For each $Q \subset \Bbb R^n$, denote $Q^*:=\{z \in \Bbb R^n:z\cdot x \leq 1,\;\;\text{for all}\; x \in Q\}$.
Let $P:=\{x \in \Bbb R^n: Ax \leq b\}$, for the matrix $A$ and the vector $b$. It is clear that $P \subset P^{**}$. My question: $P = P^{**}$?
There are some particular cases that the equality happens. But I did not succeed in the general case. I would like to collect ideas here. Many thanks.
By definition, $Q^*$ is a closed convex set that contains $0$ (because it is the intersection of closed half-spaces containing $0$).

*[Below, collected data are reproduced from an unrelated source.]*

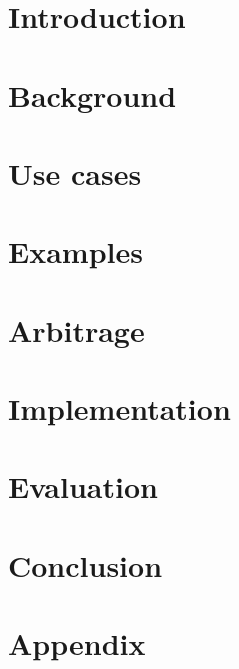 


\begin{abstract}
    
\end{abstract}

\section{Introduction}\label{intro}


\section{Background}\label{back}


\section{Use cases}\label{use}


\section{Examples}\label{ex}


\section{Arbitrage}\label{arb}


\section{Implementation}\label{imp}


\section{Evaluation}\label{eval}


\section{Conclusion}\label{con}


\section{Appendix}\label{con}


\newpage
\printbibliography


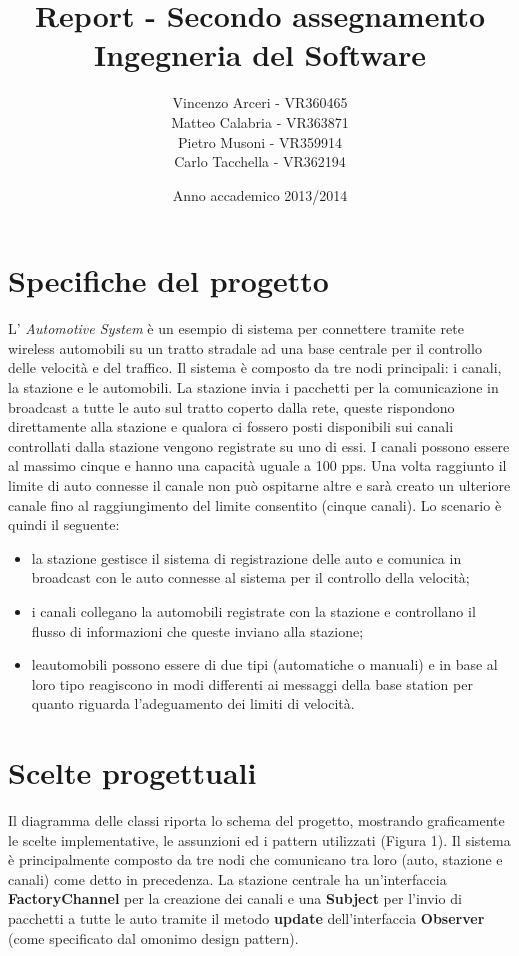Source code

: \documentclass[a4paper,10pt]{article}
\begin{document}
\title{Report - Secondo assegnamento Ingegneria del Software}
\author{Vincenzo Arceri - VR360465\\
 Matteo Calabria - VR363871\\
 Pietro Musoni - VR359914\\ 
Carlo Tacchella - VR362194\\}
\date{Anno accademico 2013/2014}
\maketitle

\section{Specifiche del progetto}

L' \textit{Automotive System} è un esempio di sistema per connettere tramite rete wireless automobili su un tratto stradale ad una base centrale per il controllo delle velocità e del traffico. Il sistema è composto da tre nodi principali: i canali, la stazione e le automobili. La stazione invia i pacchetti per la comunicazione in broadcast a tutte le auto sul tratto coperto dalla rete, queste rispondono direttamente alla stazione e qualora ci fossero posti disponibili sui canali controllati dalla stazione vengono registrate su uno di essi. I canali possono essere al massimo cinque e hanno una capacità uguale a 100 pps. Una volta raggiunto il limite di auto connesse il canale non può ospitarne altre e sarà creato un ulteriore canale fino al raggiungimento del limite consentito (cinque canali).   
Lo scenario è quindi il seguente:
\begin{itemize}
\item la stazione gestisce il sistema di registrazione delle auto e comunica in broadcast con le auto connesse al sistema per il controllo della velocità;
\item i canali collegano la automobili registrate con la stazione e controllano il flusso di informazioni che queste inviano alla stazione;
\item leautomobili possono essere di due tipi (automatiche o manuali) e in base al loro tipo reagiscono in modi differenti ai messaggi della base station per quanto riguarda l'adeguamento dei limiti di velocità. 
\end{itemize}


\section{Scelte progettuali}
Il diagramma delle classi riporta lo schema del progetto, mostrando graficamente le scelte implementative, le assunzioni ed i pattern utilizzati (Figura 1). Il sistema è principalmente composto da tre nodi che comunicano tra loro (auto, stazione e canali) come detto in precedenza. La stazione centrale ha un'interfaccia \textbf{FactoryChannel} per la creazione dei canali e una \textbf{Subject} per l'invio di pacchetti a tutte le auto tramite il metodo \textbf{update} dell'interfaccia \textbf{Observer} (come specificato dal omonimo design pattern). 
\end{document}
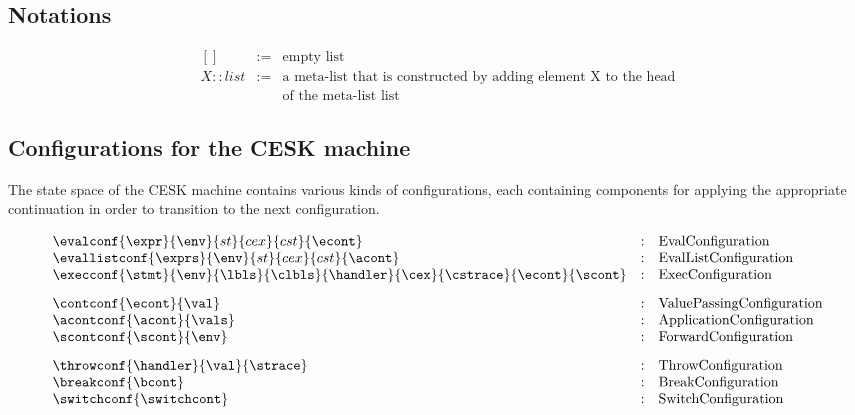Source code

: \documentclass{article}
\begin{document}
\subsection{Notations}
\label{subsec:notations}

\[
  \begin{array}{lcl}
    [] &:=& \textrm{empty list}\\
    X :: list &:=& \textrm{a meta-list that is constructed by adding element X to the head}\\
    && \textrm{of the meta-list list}
  \end{array}
\]
\subsection{Configurations for the CESK machine}
\label{subsec:cesk-configs}
The state space of the CESK machine contains various kinds of configurations, each containing components for applying the appropriate continuation in order to transition to the next configuration. 

\[
  \begin{array}{lcl}
	\evalconf{\expr}{\env}{st}{cex}{cst}{\econt} & : &
	\textrm{EvalConfiguration}\\

	\evallistconf{\exprs}{\env}{st}{cex}{cst}{\acont} & : &
	\textrm{EvalListConfiguration}\\

	\execconf{\stmt}{\env}{\lbls}{\clbls}{\handler}{\cex}{\cstrace}{\econt}{\scont}  & : &
	\textrm{ExecConfiguration}\\[3mm]

	\contconf{\econt}{\val} & : &
	\textrm{ValuePassingConfiguration}\\

	\acontconf{\acont}{\vals} & : &
	\textrm{ApplicationConfiguration}\\

	\scontconf{\scont}{\env} & : &
	\textrm{ForwardConfiguration}\\[3mm]

	\throwconf{\handler}{\val}{\strace} & : &
	\textrm{ThrowConfiguration}\\

	\breakconf{\bcont} & : &
	\textrm{BreakConfiguration}\\

	\switchconf{\switchcont} & : &
	\textrm{SwitchConfiguration}\\

  \end{array}
\]
\end{document}
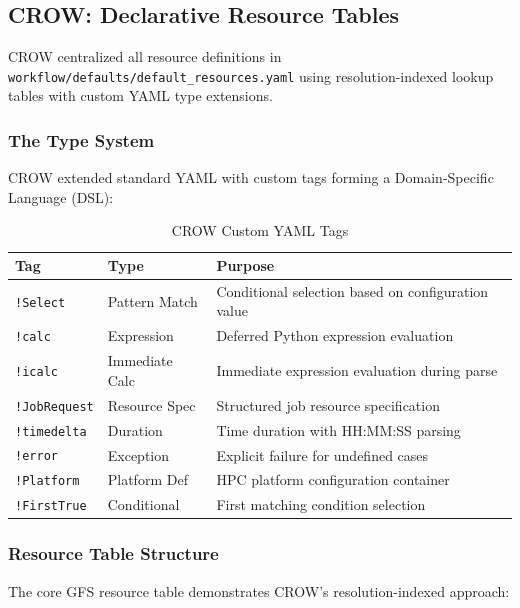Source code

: \documentclass[11pt,twoside]{article}
\newcommand{\crow}{\textsc{CROW}}
\begin{document}
\subsection{CROW: Declarative Resource Tables}
\label{sec:crow-tables}

\crow{} centralized all resource definitions in \texttt{workflow/defaults/default\_resources.yaml} using resolution-indexed lookup tables with custom YAML type extensions.

\subsubsection{The Type System}

\crow{} extended standard YAML with custom tags forming a Domain-Specific Language (DSL):

\begin{table}[H]
\centering
\caption{\crow{} Custom YAML Tags}
\label{tab:crow-tags}
\begin{tabular}{@{}llp{7cm}@{}}
\toprule
\textbf{Tag} & \textbf{Type} & \textbf{Purpose} \\
\midrule
\texttt{!Select} & Pattern Match & Conditional selection based on configuration value \\
\texttt{!calc} & Expression & Deferred Python expression evaluation \\
\texttt{!icalc} & Immediate Calc & Immediate expression evaluation during parse \\
\texttt{!JobRequest} & Resource Spec & Structured job resource specification \\
\texttt{!timedelta} & Duration & Time duration with HH:MM:SS parsing \\
\texttt{!error} & Exception & Explicit failure for undefined cases \\
\texttt{!Platform} & Platform Def & HPC platform configuration container \\
\texttt{!FirstTrue} & Conditional & First matching condition selection \\
\bottomrule
\end{tabular}
\end{table}

\subsubsection{Resource Table Structure}

The core GFS resource table demonstrates \crow{}'s resolution-indexed approach:
\end{document}
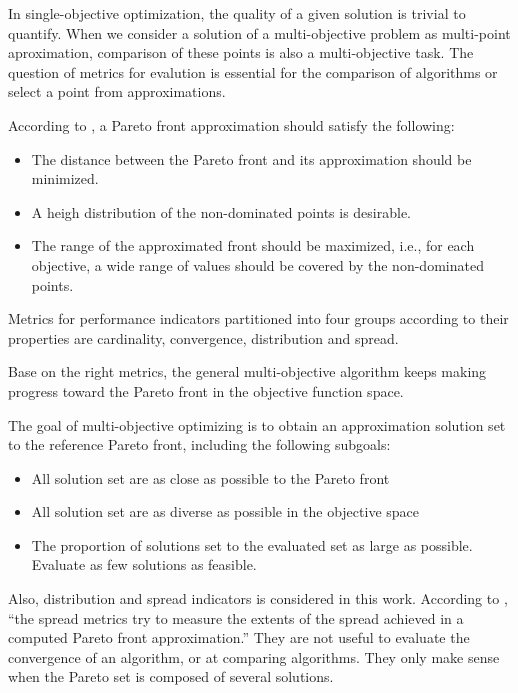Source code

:         In single-objective optimization, the quality of a given solution is trivial to quantify. When we consider a solution of a multi-objective problem as multi-point aproximation, comparison of these points is also a multi-objective task.
        The question of metrics for evalution is essential for the comparison of algorithms or select a point from approximations.

        According to \cite{ZitzlerDT00}, a Pareto front approximation should satisfy the following:
        \begin{itemize}
            \item The distance between the Pareto front and its approximation should be minimized.
            \item A heigh distribution of the non-dominated points is desirable.
            \item The range of the approximated front should be maximized, i.e., for each objective, a wide range of values should be covered by the non-dominated points.
        \end{itemize}

        Metrics for performance indicators partitioned into four groups according to their properties \cite{Audet2018PerformanceII} are cardinality, convergence, distribution and spread.

        Base on the right metrics, the general multi-objective algorithm keeps making progress toward the Pareto front in the objective function space.

        The goal of multi-objective optimizing is to obtain an approximation solution set to the reference Pareto front, including the following subgoals:
        \begin{itemize}
            \item All solution set are as close as possible to the Pareto front
            \item All solution set are as diverse as possible in the objective space
            \item The proportion of solutions set to the evaluated set as large as possible. Evaluate as few solutions as feasible.
        \end{itemize}

        Also, distribution and spread indicators is considered in this work. According to \cite{CustodioMVV11}, “the spread metrics try to measure the extents of the spread achieved in a computed Pareto front approximation.” They are not useful to evaluate the convergence of an algorithm, or at comparing algorithms. They only make sense when the Pareto set is composed of several solutions.

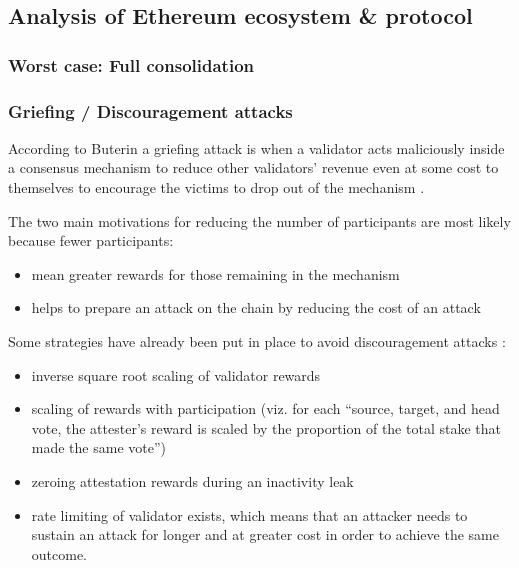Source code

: \subsection{Analysis of Ethereum ecosystem \& protocol}
\subsubsection{Worst case: Full consolidation}

\subsubsection{Griefing / Discouragement attacks}
According to Buterin a griefing attack is when a validator acts maliciously inside a consensus mechanism to reduce other validators' revenue even at some cost to themselves to encourage the victims to drop out of the mechanism \cite{buterin2018c}.

The two main motivations for reducing the number of participants are most likely because fewer participants:
\begin{itemize}
\item mean greater rewards for those remaining in the mechanism
\item helps to prepare an attack on the chain by reducing the cost of an attack
\end{itemize}

Some strategies have already been put in place to avoid discouragement attacks \cite{Edgington2023}:
\begin{itemize}
\item inverse square root scaling of validator rewards
\item scaling of rewards with participation (viz. for each ``source, target, and head vote, the attester's reward is scaled by the proportion of the total stake that made the same vote'')
\item zeroing attestation rewards during an inactivity leak
\item rate limiting of validator exists, which means that an attacker needs to sustain an attack for longer and at greater cost in order to achieve the same outcome.
\end{itemize}

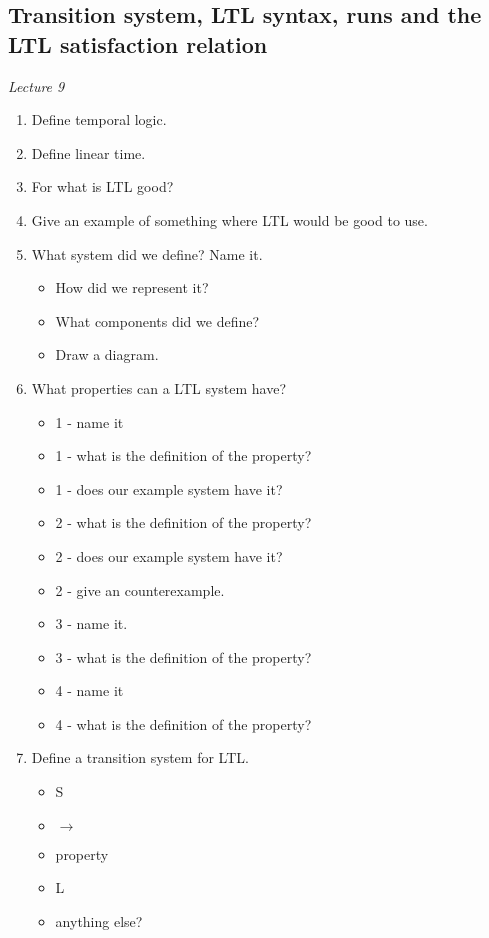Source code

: \documentclass[fleqn]{article}
\begin{document}
\subsection{Transition system, LTL syntax, runs and the LTL satisfaction relation}
\textit{Lecture 9}
\begin{enumerate}
    \item Define temporal logic.
    \item Define linear time.
    \item For what is LTL good?
    \item Give an example of something where LTL would be good to use.
    \item What system did we define? Name it.
    \begin{itemize}
        \item How did we represent it? 
        \item What components did we define?
        \item Draw a diagram.
    \end{itemize}
    \item What properties can a LTL system have?
    \begin{itemize}
        \item 1 - name it
        \item 1 - what is the definition of the property?
        \item 1 - does our example system have it? 
        \item 2 - what is the definition of the property?
        \item 2 - does our example system have it?
        \item 2 - give an counterexample.
        \item 3 - name it.
        \item 3 - what is the definition of the property?
        \item 4 - name it 
        \item 4 - what is the definition of the property?
    \end{itemize}
    \item Define a transition system for LTL.
    \begin{itemize}
        \item S
        \item $\rightarrow$
        \item property
        \item L
        \item anything else?

\end{itemize}
\end{enumerate}
\end{document}

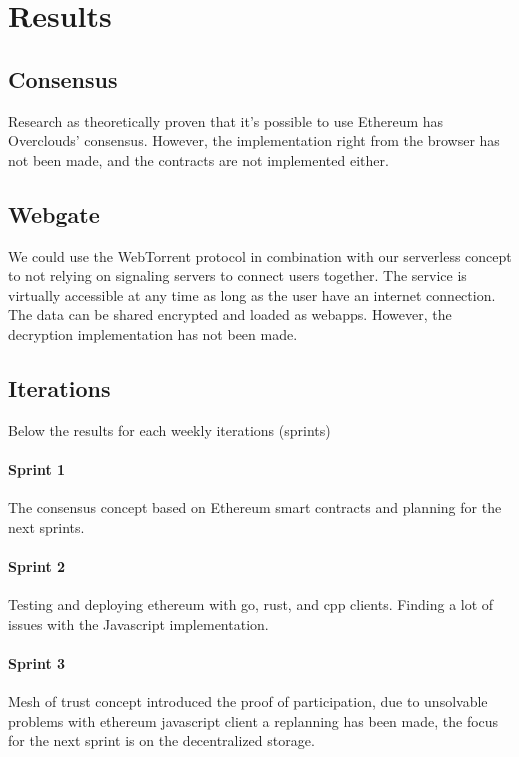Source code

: 
\section{Results}

\subsection{Consensus} Research as theoretically proven that it's possible to use Ethereum has Overclouds' consensus. However, the implementation right from the browser has not been made, and the contracts are not implemented either.

\subsection{Webgate} We could use the WebTorrent\cite{Torrent2015WebTorrent} protocol in combination with our serverless concept to not relying on signaling servers to connect users together. The service is virtually accessible at any time as long as the user have an internet connection. The data can be shared encrypted and loaded as webapps. However, the decryption implementation has not been made.

\subsection{Iterations} Below the results for each weekly iterations (sprints)
\paragraph{Sprint 1} The consensus concept based on Ethereum smart contracts and planning for the next sprints.
\paragraph{Sprint 2} Testing and deploying ethereum with go, rust, and cpp clients. Finding a lot of issues with the Javascript implementation.
\paragraph{Sprint 3} Mesh of trust concept introduced the proof of participation, due to unsolvable problems with ethereum javascript client a replanning has been made, the focus for the next sprint is on the decentralized storage.
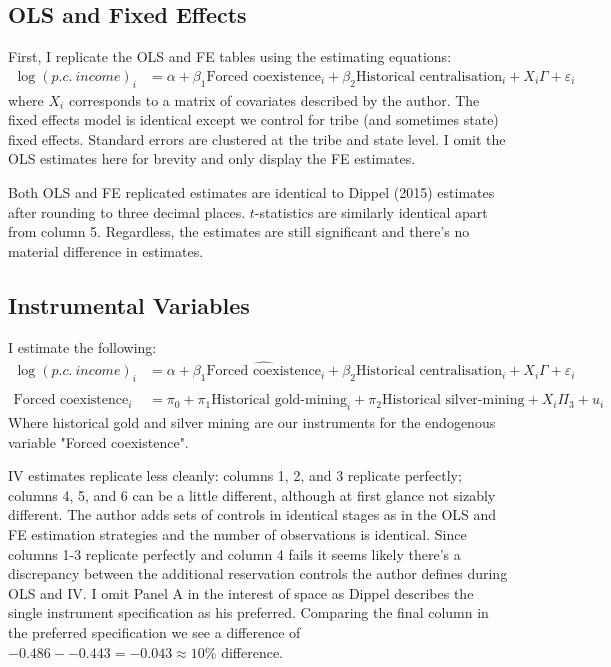 \documentclass[12pt]{article}
\begin{document}

\subsection{ OLS and Fixed Effects}
First, I replicate the OLS and FE tables using the estimating equations:
\begin{align*}
    \log(p.c. \ income)_i &= \alpha + \beta_1 \text{Forced coexistence}_i   + \beta_2 \text{Historical centralisation}_i + X_i \Gamma  + \varepsilon_i
\end{align*}
 where $X_i$ corresponds to a matrix of covariates described by the author. The 
 fixed effects model is identical except we control for tribe (and sometimes state) fixed effects. Standard 
 errors are clustered at the tribe and state level. I omit the OLS estimates here for brevity
 and only display the FE estimates. 
% 




% 
% 





Both OLS and FE replicated estimates are identical to Dippel (2015) estimates 
after rounding to three decimal places. $t$-statistics are similarly identical apart 
from column 5. Regardless, the estimates are still significant and there's no material difference in estimates.

\subsection{Instrumental Variables}
I estimate the following:
\begin{align*}
    \log(p.c. \ income)_i &= \alpha + \beta_1 \widehat{\text{Forced coexistence}}_i   + \beta_2 \text{Historical centralisation}_i + X_i \Gamma  + \varepsilon_i \\ \\
\text{Forced coexistence}_i &= \pi_0 + \pi_1 \text{Historical gold-mining}_i + \pi_2 \text{Historical silver-mining} + X_i \Pi_3 + u_i
\end{align*}
Where historical gold and silver mining are our instruments for the endogenous variable "Forced coexistence".

IV estimates replicate less cleanly: columns 1, 2, and 3 replicate perfectly; columns 4, 5, and 6 can be a little different, although at first glance not sizably different. The author 
adds sets of controls in identical stages as in the OLS and FE estimation strategies and the number of observations is identical. Since columns 1-3 
replicate perfectly and column 4 fails it seems likely there's a discrepancy between the additional reservation controls the author defines during OLS
and IV. I omit Panel A in the interest of space as Dippel describes the single instrument specification as his preferred. Comparing the final column in the preferred specification 
we see a difference of $-0.486 - - 0.443 = -0.043 \approx 10\%$ difference.
\end{document}
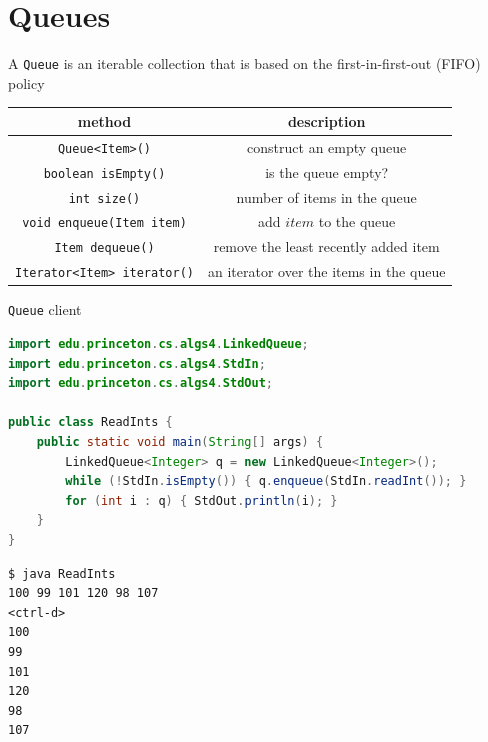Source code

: \documentclass[8pt,a4paper,compress]{beamer}
\begin{document}
\section{Queues}
\begin{frame}[fragile]
\pause

A \lstinline{Queue} is an iterable collection that is based on the first-in-first-out (FIFO) policy
\begin{center}
\begin{tabular}{cc}
method & description \\ \hline
\lstinline$Queue<Item>()$ & construct an empty queue \\
\lstinline$boolean isEmpty()$ & is the queue empty? \\
\lstinline$int size()$ & number of items in the queue \\
\lstinline$void enqueue(Item item)$ & add $item$ to the queue \\
\lstinline$Item dequeue()$ & remove the least recently added item \\
\lstinline$Iterator<Item> iterator()$ & an iterator over the items in the queue
\end{tabular} 
\end{center}

\pause

\lstinline{Queue} client
\begin{lstlisting}[language=Java]
import edu.princeton.cs.algs4.LinkedQueue;
import edu.princeton.cs.algs4.StdIn;
import edu.princeton.cs.algs4.StdOut;

public class ReadInts {
    public static void main(String[] args) {
        LinkedQueue<Integer> q = new LinkedQueue<Integer>();
        while (!StdIn.isEmpty()) { q.enqueue(StdIn.readInt()); }
        for (int i : q) { StdOut.println(i); }
    }
}
\end{lstlisting}

\pause

\begin{lstlisting}[language={}]
$ java ReadInts
100 99 101 120 98 107
<ctrl-d>
100
99
101
120
98
107
\end{lstlisting}
\end{frame}
\end{document}
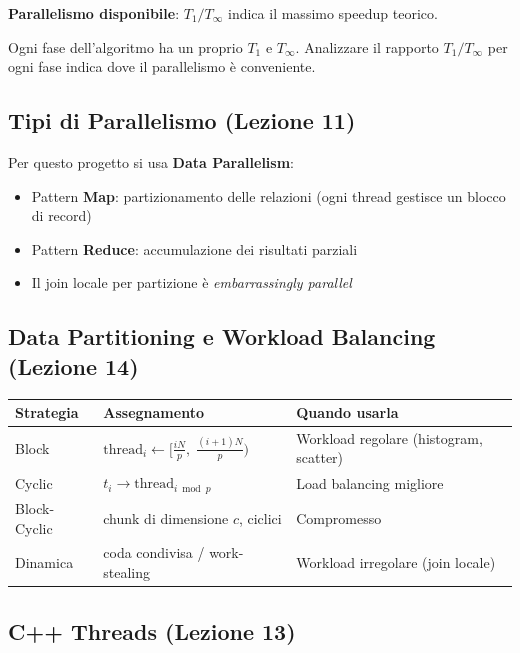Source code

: \documentclass[11pt,a4paper]{article}
\begin{document}
\textbf{Parallelismo disponibile}: $T_1/T_\infty$ indica il massimo speedup teorico.

\begin{notebox}
Ogni fase dell'algoritmo ha un proprio $T_1$ e $T_\infty$. Analizzare il rapporto $T_1/T_\infty$ per ogni fase indica dove il parallelismo è conveniente.
\end{notebox}

\subsection{Tipi di Parallelismo (Lezione 11)}

Per questo progetto si usa \textbf{Data Parallelism}:
\begin{itemize}[nosep]
  \item Pattern \textbf{Map}: partizionamento delle relazioni (ogni thread gestisce un blocco di record)
  \item Pattern \textbf{Reduce}: accumulazione dei risultati parziali
  \item Il join locale per partizione è \emph{embarrassingly parallel}
\end{itemize}

\subsection{Data Partitioning e Workload Balancing (Lezione 14)}

\begin{center}
\begin{tabular}{lll}
\toprule
\textbf{Strategia} & \textbf{Assegnamento} & \textbf{Quando usarla}\\\midrule
Block & $\text{thread}_i \gets [\frac{iN}{p},\;\frac{(i+1)N}{p})$ & Workload regolare (histogram, scatter)\\
Cyclic & $t_i \to \text{thread}_{i \bmod p}$ & Load balancing migliore\\
Block-Cyclic & chunk di dimensione $c$, ciclici & Compromesso\\
Dinamica & coda condivisa / work-stealing & Workload irregolare (join locale)\\
\bottomrule
\end{tabular}
\end{center}

\subsection{C++ Threads (Lezione 13)}
\end{document}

So, if the equality $P=P^{**}$ holds, $P$ must be a closed convex set containing $0$.
In fact, the converse is also true: if $P$ is a closed convex set containing $0$, then $P=P^{**}$. Indeed, let $x\in \mathbb R^n\setminus P$. There is a hyperplane $H$ strictly separating $x$ from $P$. Write it as $H=\{y: \langle y,z\rangle = 1\}$, where we can choose the direction of $z$ so that $P\subseteq \{y: \langle y,z\rangle < 1\}$. Note that $z\in P^*$ by the definition of $P^*$. And since $\langle x,z\rangle >1$, we have $x\notin P^{**}$. This shows $P^{**}\subseteq P$; the reverse inclusion, as you noted, is trivial.